Hence the resurrection of sounds we haven’t heard in a long time: tinkling celeste, twinkling harmonics, vocal melodies that bear out Bono’s onstage body language. Like the last album, this is one big outreach programme, only moreso. ‘Sometimes You Can’t Make It On Your Own’, with its ‘Fool To Cry’ falsetto, is this year’s ‘Stuck in A Moment’, one of those tunes that on first listen sounds like you’ve met in it a former life. Further in, ‘A Man And A Woman’ constructs a bright, late-night atmosphere deftly underpinned by the rhythm section’s less-is-more, while the clear-air turbulence of ‘Crumbs From Your Table’ is torn between the graceful air and the bitter word (“With a mouthful of teeth/You ate all your friends/And you broke every heart thinking every heart mends”).

But ‘City Of Blinding Lights’ is for my money the album’s masterpiece, with both Edge and Bono having seemingly purloined melodies from the seraphim. The opening one-minute-twenty sequence is little short of celestial, its slide guitar and glassy piano recalling the panavisions of Unforgettable Fire. If you’re looking for a five minute testimony as to why U2 still matter almost 30 years on, here’s the evidence.

In its entirety, Atomic Bomb seems to assert that real life is what happens when you get distracted trying to save the world. It’s a very adult record – and by that I mean x-rated emotions rather than either porno gymnastics or pipe ‘n’ slippers: here is bereavement, family (“Freedom has a scent/Like the top of a newborn baby’s head”), celebrity (“I’m not broke but you can see the cracks”), the champagne and cocaine of romance versus the sustenance of love – all the messy stuff.

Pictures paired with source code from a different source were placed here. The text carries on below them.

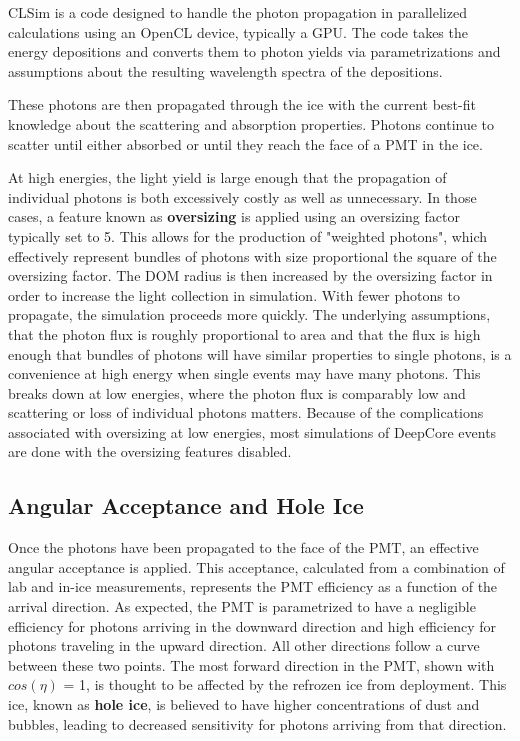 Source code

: CLSim is a code designed to handle the photon propagation in parallelized calculations using an OpenCL device, typically a GPU.
The code takes the energy depositions and converts them to photon yields via parametrizations and assumptions about the resulting wavelength spectra of the depositions.

These photons are then propagated through the ice with the current best-fit knowledge about the scattering and absorption properties. 
Photons continue to scatter until either absorbed or until they reach the face of a PMT in the ice.

At high energies, the light yield is large enough that the propagation of individual photons is both excessively costly as well as unnecessary.
In those cases, a feature known as \textbf{oversizing} is applied using an oversizing factor typically set to 5.
This allows for the production of "weighted photons", which effectively represent bundles of photons with size proportional the square of the oversizing factor.
The DOM radius is then increased by the oversizing factor in order to increase the light collection in simulation.
With fewer photons to propagate, the simulation proceeds more quickly. 
The underlying assumptions, that the photon flux is roughly proportional to area and that the flux is high enough that bundles of photons will have similar properties to single photons, is a convenience at high energy when single events may have many photons.
This breaks down at low energies, where the photon flux is comparably low and scattering or loss of individual photons matters.
Because of the complications associated with oversizing at low energies, most simulations of DeepCore events are done with the oversizing features disabled.

\subsection{Angular Acceptance and Hole Ice}
\label{subsec:holeice_sim}
Once the photons have been propagated to the face of the PMT, an effective angular acceptance is applied.
This acceptance, calculated from a combination of lab and in-ice measurements, represents the PMT efficiency as a function of the arrival direction.
As expected, the PMT is parametrized to have a negligible efficiency for photons arriving in the downward direction and high efficiency for photons traveling in the upward direction.
All other directions follow a curve between these two points.
The most forward direction in the PMT, shown with $cos(\eta)$ = 1, is thought to be affected by the refrozen ice from deployment. 
This ice, known as \textbf{hole ice}, is believed to have higher concentrations of dust and bubbles, leading to decreased sensitivity for photons arriving from that direction.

To slap a bookend on this review, Alex Cox once said of Kubrick that by A Clockwork Orange he’d stopped stealing from other artists and was now referencing himself – which you can take either as a vindication of singular vision or an indictment of insularity. Musically, Atomic Bomb might be U2 anthologising themselves (the roll call of producers – Lillywhite, Flood, Eno, Lanois, plus new boy Jacknife Lee – reads like a career-long flashback), but this time out the ends justify the strategy.

Like the man said: I think we’re gonna need a bigger lens.

Peter Murphy
Rating: 8½ / 10
 
UnforgettableLemon said:
Oooh. My favorite band being compared to my favorite filmmaker. :drool: :hyper:

Stanley Kubrick is the greatest director ever, no discussion there... So yes, I'm as hyped as you are!
 
ZeroDude said:
So they think the album is great just not Super- Excellente

these were the same guys that gave Achtung Baby a 7 out of 10 were they not?



So, I will let the best reviewer I know in the world listen to it and tell me what they think.........me. Maybe then I 'll truly believe a review.
 
Cool thought...

And with pop’s prevailing left-field winds being mostly retro garage and art rock, U2 are in the rather jammy position of being old enough to claim first generation kinship with the spiritual forebears of this year’s models such as Interpol (Joy Division) or Franz Ferdinand (Television), while also playing the cool uncles to Coldplay or Snow Patrol. In short, they’ve managed to survive that gruesome ‘legendary’ status while avoiding the slings and arrows of self-parody that plagued the Stones and is starting to cause REM problems.